Submission. There I said it. I cursed at you. Most people don’t like that word because it means giving up our right to be right, our right to be the boss. Get over it!

I was talking to someone recently about church hoppers. You know who they are; the people that never quite plant them selves in one church because they think they know more than the pastor does about how things should be run.

Here’s something to consider: the pastor is the leader of the local church and he submits to God who is the head of the Church. The rest of us are members and servants, not pastors. While I’m ordained, I could never be a pastor of a church. I recognize a rebellious spirit within myself and the minute I see it in somebody else, I’d be holding the door open for them to leave and wishing them well.

Those rolling stones feel the gifts of the spirit don’t flow as they would like in a certain place, so they leave. They don’t like the order of service, so they leave. They don’t like the worship music, so they leave. They go back-and-forth between churches never truly settling anywhere because no place meets their needs. Here’s another thought: the church was designed to represent God, not people. We are the ones that are supposed to do the serving. Somehow they don’t stay long enough to get that message into their hearts.
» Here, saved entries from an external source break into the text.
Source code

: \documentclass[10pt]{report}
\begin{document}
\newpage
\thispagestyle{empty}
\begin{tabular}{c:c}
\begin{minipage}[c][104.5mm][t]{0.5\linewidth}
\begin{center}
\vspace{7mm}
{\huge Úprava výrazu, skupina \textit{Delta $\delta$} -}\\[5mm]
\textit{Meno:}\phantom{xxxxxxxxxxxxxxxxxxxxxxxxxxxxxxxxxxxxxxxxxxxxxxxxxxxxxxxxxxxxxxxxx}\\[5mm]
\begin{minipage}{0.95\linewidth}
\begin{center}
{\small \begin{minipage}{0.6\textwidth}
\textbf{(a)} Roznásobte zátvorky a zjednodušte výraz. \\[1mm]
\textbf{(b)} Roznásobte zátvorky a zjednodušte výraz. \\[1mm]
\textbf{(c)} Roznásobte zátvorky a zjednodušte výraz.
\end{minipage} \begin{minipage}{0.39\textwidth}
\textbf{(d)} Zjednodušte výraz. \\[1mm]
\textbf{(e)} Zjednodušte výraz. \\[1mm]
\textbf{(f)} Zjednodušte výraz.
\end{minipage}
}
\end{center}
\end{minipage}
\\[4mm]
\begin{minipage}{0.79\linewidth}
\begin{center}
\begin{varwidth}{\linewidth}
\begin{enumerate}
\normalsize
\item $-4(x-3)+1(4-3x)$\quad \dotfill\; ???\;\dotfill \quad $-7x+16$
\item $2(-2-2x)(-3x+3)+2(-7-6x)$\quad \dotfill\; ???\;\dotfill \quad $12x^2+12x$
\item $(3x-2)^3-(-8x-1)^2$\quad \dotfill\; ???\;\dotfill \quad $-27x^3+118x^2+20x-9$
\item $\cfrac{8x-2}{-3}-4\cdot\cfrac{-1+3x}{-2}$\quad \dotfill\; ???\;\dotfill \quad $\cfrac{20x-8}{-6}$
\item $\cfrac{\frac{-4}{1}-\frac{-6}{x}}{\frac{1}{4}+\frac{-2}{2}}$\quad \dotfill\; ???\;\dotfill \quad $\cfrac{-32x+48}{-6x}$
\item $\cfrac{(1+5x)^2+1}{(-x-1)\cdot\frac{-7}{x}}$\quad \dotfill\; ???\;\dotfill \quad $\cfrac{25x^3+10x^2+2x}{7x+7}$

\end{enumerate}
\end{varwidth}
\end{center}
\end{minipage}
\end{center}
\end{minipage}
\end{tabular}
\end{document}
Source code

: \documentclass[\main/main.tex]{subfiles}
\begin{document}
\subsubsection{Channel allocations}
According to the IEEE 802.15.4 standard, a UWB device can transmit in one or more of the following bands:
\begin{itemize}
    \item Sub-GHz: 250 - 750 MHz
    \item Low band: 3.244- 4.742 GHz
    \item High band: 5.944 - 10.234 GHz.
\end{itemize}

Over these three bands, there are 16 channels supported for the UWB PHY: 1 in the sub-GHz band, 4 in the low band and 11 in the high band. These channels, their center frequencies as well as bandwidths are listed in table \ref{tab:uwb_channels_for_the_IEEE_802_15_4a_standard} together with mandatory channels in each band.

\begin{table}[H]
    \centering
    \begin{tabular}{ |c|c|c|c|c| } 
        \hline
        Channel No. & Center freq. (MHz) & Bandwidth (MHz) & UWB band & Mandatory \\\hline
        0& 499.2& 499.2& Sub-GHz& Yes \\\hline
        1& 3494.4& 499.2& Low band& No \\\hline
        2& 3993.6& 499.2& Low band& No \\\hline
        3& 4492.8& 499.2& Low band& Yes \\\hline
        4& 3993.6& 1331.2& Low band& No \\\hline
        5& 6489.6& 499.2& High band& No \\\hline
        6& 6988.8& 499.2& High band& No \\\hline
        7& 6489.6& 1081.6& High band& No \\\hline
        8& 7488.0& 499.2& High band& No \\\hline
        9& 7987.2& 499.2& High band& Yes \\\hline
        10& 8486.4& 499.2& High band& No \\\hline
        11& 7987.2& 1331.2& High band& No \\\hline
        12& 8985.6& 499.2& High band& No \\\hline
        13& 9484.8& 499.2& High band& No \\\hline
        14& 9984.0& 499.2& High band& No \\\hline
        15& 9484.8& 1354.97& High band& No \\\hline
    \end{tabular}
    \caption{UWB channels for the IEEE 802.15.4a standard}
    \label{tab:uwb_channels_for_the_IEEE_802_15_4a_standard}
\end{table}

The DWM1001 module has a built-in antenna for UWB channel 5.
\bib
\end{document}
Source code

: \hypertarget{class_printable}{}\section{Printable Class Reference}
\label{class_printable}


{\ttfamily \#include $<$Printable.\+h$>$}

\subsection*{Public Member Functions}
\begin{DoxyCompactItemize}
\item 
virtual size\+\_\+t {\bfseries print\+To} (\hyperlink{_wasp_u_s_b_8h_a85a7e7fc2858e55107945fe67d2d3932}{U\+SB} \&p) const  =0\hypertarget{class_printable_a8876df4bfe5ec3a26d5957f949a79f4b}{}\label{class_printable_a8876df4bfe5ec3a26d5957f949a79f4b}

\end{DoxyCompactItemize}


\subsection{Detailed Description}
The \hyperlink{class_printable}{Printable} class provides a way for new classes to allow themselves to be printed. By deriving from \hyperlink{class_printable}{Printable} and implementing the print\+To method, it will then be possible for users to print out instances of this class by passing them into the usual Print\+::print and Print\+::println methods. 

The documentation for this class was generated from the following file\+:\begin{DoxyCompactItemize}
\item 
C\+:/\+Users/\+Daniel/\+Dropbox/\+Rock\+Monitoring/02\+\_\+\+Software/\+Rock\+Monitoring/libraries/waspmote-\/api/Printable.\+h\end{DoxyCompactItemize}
I look at being a part of a church like being married, and that submission thing in marriage was really difficult for me to get. I’m an only child; I’m from New York; and I grew up in the era of women’s liberation. All of those things made me think that I was the boss of me until I met my husband and became a believer in Christ. Then I had to rethink everything that made me think I was large and in charge.

If I can’t submit to a leader that I can see, how can I submit to a God that I can’t? Sometimes God gives us a Jesus with skin on so that we can learn how to follow here on earth. If we don’t get it right here, we’ll never get it right anywhere else and we will miss the boat. I don’t want to miss the boat and so I’ve had to learn how to submit. It hasn’t been easy but there have been blessings in it for me.

I don’t have the responsibilities that leaders have; my responsibility is to pray and then learn how to follow. Leaders have to make all the decisions and they will have to give an account for every decision that they make. My responsibility is to make it easy for them to lead me and not make it a burden as Hebrews instructs. There are no perfect churches and there are no perfect leaders, but when I stop and get honest with myself, I’m not perfect either.

Sorry for cursing at you but sometimes we just have to get real with ourselves and with others. Commit to your pastor and allow him to pour into you. I’m not saying that you should be a man worshiper; I am saying that you should be part of a family, a church family. We were created for fellowship and there’s accountability in community. 

If you’re a church hopper, there’s no blessing like the blessing of planting yourself in a church and learning how to grow where you’re planted. Every time you repot a plant it goes into shock. Give yourself time to get used to your surroundings so that your roots can grow deep. Pull up a chair and stay a while.